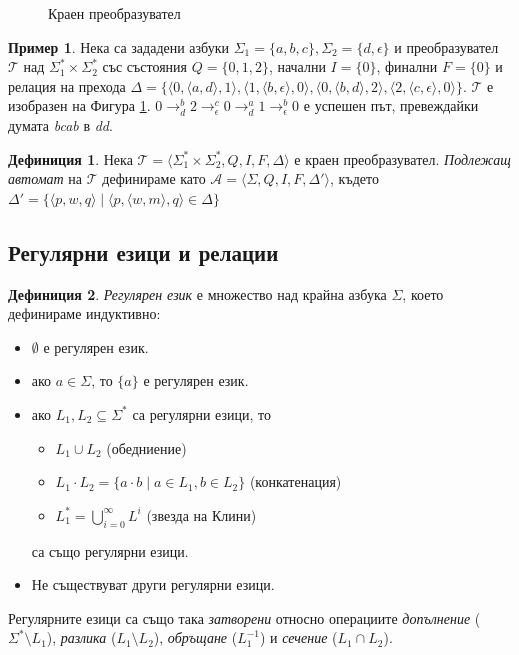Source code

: \documentclass[12pt, oneside]{article}
\theoremstyle{definition}
\newtheorem{definition}{Дефиниция}[section]
\newtheorem{example}{Пример}[section]
\begin{document}
\begin{figure}[!htb]
	\centering
	
	\caption{Краен преобразувател}
	\label{fig:Fst}
\end{figure}

\begin{example}
	Нека са зададени азбуки \( \Sigma_1 = \{ a,b,c \}, \Sigma_2 = \{ d,\epsilon \} \) и преобразувател \( \mathcal{T} \) над \( \Sigma_1^* \times \Sigma_2^*\) със състояния \( Q = \{ 0, 1, 2 \} \), начални \( I = \{ 0 \} \), финални \( F = \{ 0 \} \) и релация на прехода \( \Delta = \{ \langle 0, \langle a, d \rangle, 1 \rangle, \langle 1, \langle b, \epsilon \rangle, 0 \rangle, \langle 0, \langle b, d \rangle, 2 \rangle, \langle 2, \langle c, \epsilon \rangle, 0 \rangle \} \). \newline
	\( \mathcal{T} \) е изобразен на Фигура \ref{fig:Fst}. \newline
	\( 0 \to^{b}_{d} 2 \to^{c}_{\epsilon} 0 \to^{a}_{d} 1 \to^{b}_{\epsilon} 0 \) е успешен път, превеждайки думата \emph{bcab} в \emph{dd}.
\end{example}

\begin{definition}
	Нека \( \mathcal{T} = \langle \Sigma_1^* \times \Sigma_2^*, Q, I, F, \Delta \rangle \) е краен преобразувател. \emph{Подлежащ автомат} на \( \mathcal{T} \) дефинираме като \( \mathcal{A} = \langle \Sigma, Q, I, F, \Delta' \rangle \), където \( \Delta' = \{ \langle p, w, q \rangle \mid \langle p, \langle w, m \rangle, q \rangle \in \Delta \}\)
\end{definition}

\subsection{Регулярни езици и релации}

\begin{definition} 
	\emph{Регулярен език} е множество над крайна азбука \( \Sigma \), което дефинираме индуктивно:
	\begin{itemize}
		\item \( \emptyset \) е регулярен език.
		\item ако \( a \in \Sigma \), то \( \{ a \} \) е регулярен език.
		\item ако \( L_1, L_2 \subseteq \Sigma^* \) са регулярни езици, то 
		\begin{itemize}
			\item \( L_1 \cup L_2 \) (обедниение)
			\item \( L_1 \cdot L_2 = \{ a \cdot b \mid a \in L_1, b \in L_2 \} \) (конкатенация)
			\item \( L_1^* = \bigcup_{i=0}^{\infty}L^i \) (звезда на Клини)
		\end{itemize}
		 са също регулярни езици.
		\item Не съществуват други регулярни езици.
	\end{itemize}
	Регулярните езици са също така \emph{затворени} относно операциите \emph{допълнение} (\( \Sigma^* \setminus L_1 \)), \emph{разлика} (\( L_1 \setminus L_2 \)), \emph{обръщане} (\( L_1^{-1} \)) и \emph{сечение} (\( L_1 \cap L_2 \)).
\end{definition}
\end{document}
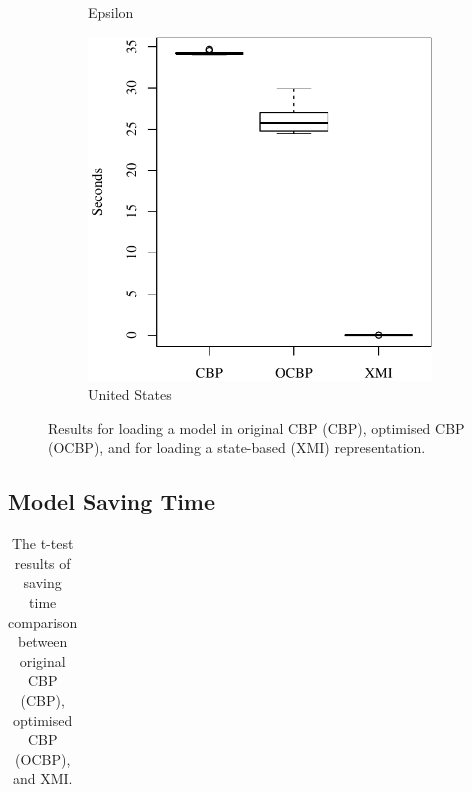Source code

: \documentclass{llncs}
\begin{document}
{\begin{figure}[ht]
\begin{subfigure}{0.325\textwidth}
        \caption{Epsilon}
        \label{fig:load_time_epsilon}
    \end{subfigure}
    \hfill
    \begin{subfigure}{0.325\textwidth}
        \centering
        \includegraphics[width=\linewidth]{images/load_time_wikipedia}
        \caption{United States}
        \label{fig:load_time_wikipedia}
    \end{subfigure}
    \caption{Results for loading a model in original CBP (CBP), optimised CBP (OCBP), and for loading a state-based (XMI) representation.}
    \label{fig:loadtime}
\end{figure}

\subsection{Model Saving Time}
\label{subsec:saving_time_test}
 
 \vspace{-20pt}
  \begin{table}[ht]
     \small
     \centering
     \caption{The t-test results of saving time comparison between original CBP (CBP), optimised CBP (OCBP), and XMI.}
     \label{table:ttest_results_savetime}
     \begin{tabular}
         {|p{}|p{}|p{}|p{}|p{}|p{}|p{}|}
         \hline 
         

\end{tabular}
\end{table}}
\end{document}
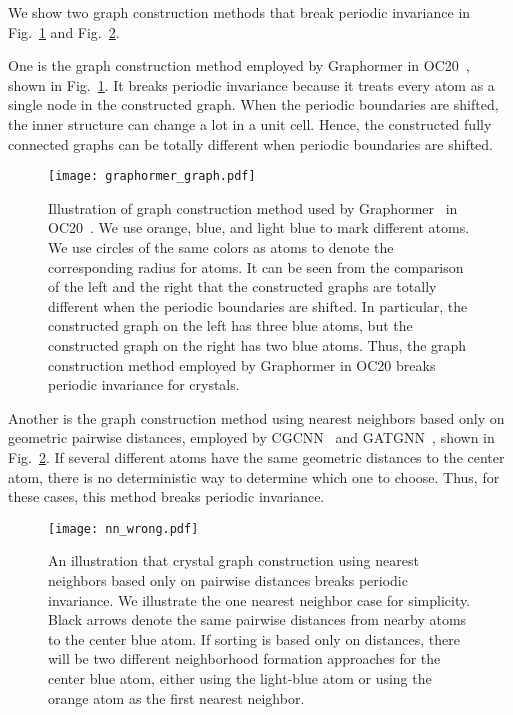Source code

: \documentclass{article}
\begin{document}
We show two graph construction methods that break periodic invariance in Fig.~\ref{fig:graph_graphormer} and Fig.~\ref{fig:nn_wrong}. 

One is the graph construction method employed by Graphormer in OC20~\citep{ocp_dataset}, shown in Fig.~\ref{fig:graph_graphormer}. It breaks periodic invariance because it treats every atom as a single node in the constructed graph. When the periodic boundaries are shifted, the inner structure can change a lot in a unit cell. Hence, the constructed fully connected graphs can be totally different when periodic boundaries are shifted.

\begin{figure}[h]
    \centering
    \texttt{[image: graphormer\_graph.pdf]}
    \caption{
    Illustration of graph construction method used by Graphormer~\citep{graphormer} in OC20~\citep{ocp_dataset}. 
    We use orange, blue, and light blue to mark different atoms. We use circles of the same colors as atoms to denote the corresponding radius for atoms. It can be seen from the comparison of the left and the right that the constructed graphs are totally different when the periodic boundaries are shifted. In particular, the constructed graph on the left has three blue atoms, but the constructed graph on the right has two blue atoms. Thus, the graph construction method employed by Graphormer in OC20 breaks periodic invariance for crystals.
    }
    \label{fig:graph_graphormer}
\end{figure}

Another is the graph construction method using nearest neighbors based only on geometric pairwise distances, employed by CGCNN~\citep{cgcnn} and GATGNN~\citep{gatgnn}, shown in Fig.~\ref{fig:nn_wrong}. If several different atoms have the same geometric distances to the center atom, there is no deterministic way to determine which one to choose. Thus, for these cases, this method breaks periodic invariance.

\begin{figure}[h]
    \centering
    \texttt{[image: nn\_wrong.pdf]}
    \caption{
    An illustration that crystal graph construction using nearest neighbors based only on pairwise distances breaks periodic invariance. We illustrate the one nearest neighbor case for simplicity. Black arrows denote the same pairwise distances from nearby atoms to the center blue atom. If sorting is based only on distances, there will be two different neighborhood formation approaches for the center blue atom, either using the light-blue atom or using the orange atom as the first nearest neighbor.
    }
    \label{fig:nn_wrong}
\end{figure}
\end{document}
........
* **REQUIRED WORK**
Copy out every line of the records that the string "optimised" appears in.

* **ANSWER TO THIS PROBLEM**
    \caption{Results for loading a model in original CBP (CBP), optimised CBP (OCBP), and for loading a state-based (XMI) representation.}
     \caption{The t-test results of saving time comparison between original CBP (CBP), optimised CBP (OCBP), and XMI.}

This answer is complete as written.